VGG for cifar10¶

original code is =>¶

https://pytorch.org/tutorials/beginner/blitz/cifar10_tutorial.html#sphx-glr-beginner-blitz-cifar10-tutorial-py

In [31]:
import torch
import torch.nn as nn

import torch.optim as optim

import torchvision
import torchvision.transforms as transforms
In [32]:
import visdom

vis = visdom.Visdom()
vis.close(env="main")
Setting up a new session...
Out[32]:
''

define loss tracker¶

In [33]:
def loss_tracker(loss_plot, loss_value, num):
    '''num, loss_value, are Tensor'''
    vis.line(X=num,
             Y=loss_value,
             win = loss_plot,
             update='append'
             )
In [34]:
device = 'cuda' if torch.cuda.is_available() else 'cpu'

torch.manual_seed(777)
if device =='cuda':
    torch.cuda.manual_seed_all(777)
In [35]:
transform = transforms.Compose(
    [transforms.ToTensor(),
     transforms.Normalize((0.5, 0.5, 0.5), (0.5, 0.5, 0.5))])

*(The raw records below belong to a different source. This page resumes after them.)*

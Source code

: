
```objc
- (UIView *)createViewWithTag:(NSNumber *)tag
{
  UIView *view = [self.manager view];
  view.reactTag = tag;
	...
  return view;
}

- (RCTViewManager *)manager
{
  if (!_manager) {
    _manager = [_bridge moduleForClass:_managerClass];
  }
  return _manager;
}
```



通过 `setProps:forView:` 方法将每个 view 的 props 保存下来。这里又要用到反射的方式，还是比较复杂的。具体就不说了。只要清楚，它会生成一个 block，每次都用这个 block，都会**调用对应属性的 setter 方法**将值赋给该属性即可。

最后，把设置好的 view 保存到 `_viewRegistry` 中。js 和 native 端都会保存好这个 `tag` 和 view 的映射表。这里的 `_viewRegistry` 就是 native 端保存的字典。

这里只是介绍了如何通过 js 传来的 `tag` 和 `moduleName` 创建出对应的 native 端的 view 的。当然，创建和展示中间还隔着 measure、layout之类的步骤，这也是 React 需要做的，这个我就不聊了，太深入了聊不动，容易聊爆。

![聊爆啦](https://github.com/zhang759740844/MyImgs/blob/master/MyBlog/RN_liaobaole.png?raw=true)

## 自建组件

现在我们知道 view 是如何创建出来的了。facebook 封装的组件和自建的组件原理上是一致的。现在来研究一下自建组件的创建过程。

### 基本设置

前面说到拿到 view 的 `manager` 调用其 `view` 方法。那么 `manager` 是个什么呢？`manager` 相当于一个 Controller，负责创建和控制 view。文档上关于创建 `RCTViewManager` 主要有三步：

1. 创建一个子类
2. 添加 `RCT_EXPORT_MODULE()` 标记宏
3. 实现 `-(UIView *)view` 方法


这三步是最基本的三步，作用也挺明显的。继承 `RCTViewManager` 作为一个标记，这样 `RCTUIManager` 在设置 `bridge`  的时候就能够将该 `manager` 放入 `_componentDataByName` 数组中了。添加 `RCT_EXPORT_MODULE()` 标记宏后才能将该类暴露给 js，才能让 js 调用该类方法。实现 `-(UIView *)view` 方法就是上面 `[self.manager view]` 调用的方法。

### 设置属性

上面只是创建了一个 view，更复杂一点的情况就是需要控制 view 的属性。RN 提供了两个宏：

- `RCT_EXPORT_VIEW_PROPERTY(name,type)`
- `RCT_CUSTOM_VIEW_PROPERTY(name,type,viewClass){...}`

trainset = torchvision.datasets.CIFAR10(root='./cifar10', train=True,
                                        download=True, transform=transform)
trainloader = torch.utils.data.DataLoader(trainset, batch_size=512,
                                          shuffle=True, num_workers=0)

testset = torchvision.datasets.CIFAR10(root='./cifar10', train=False,
                                       download=True, transform=transform)

testloader = torch.utils.data.DataLoader(testset, batch_size=4,
                                         shuffle=False, num_workers=0)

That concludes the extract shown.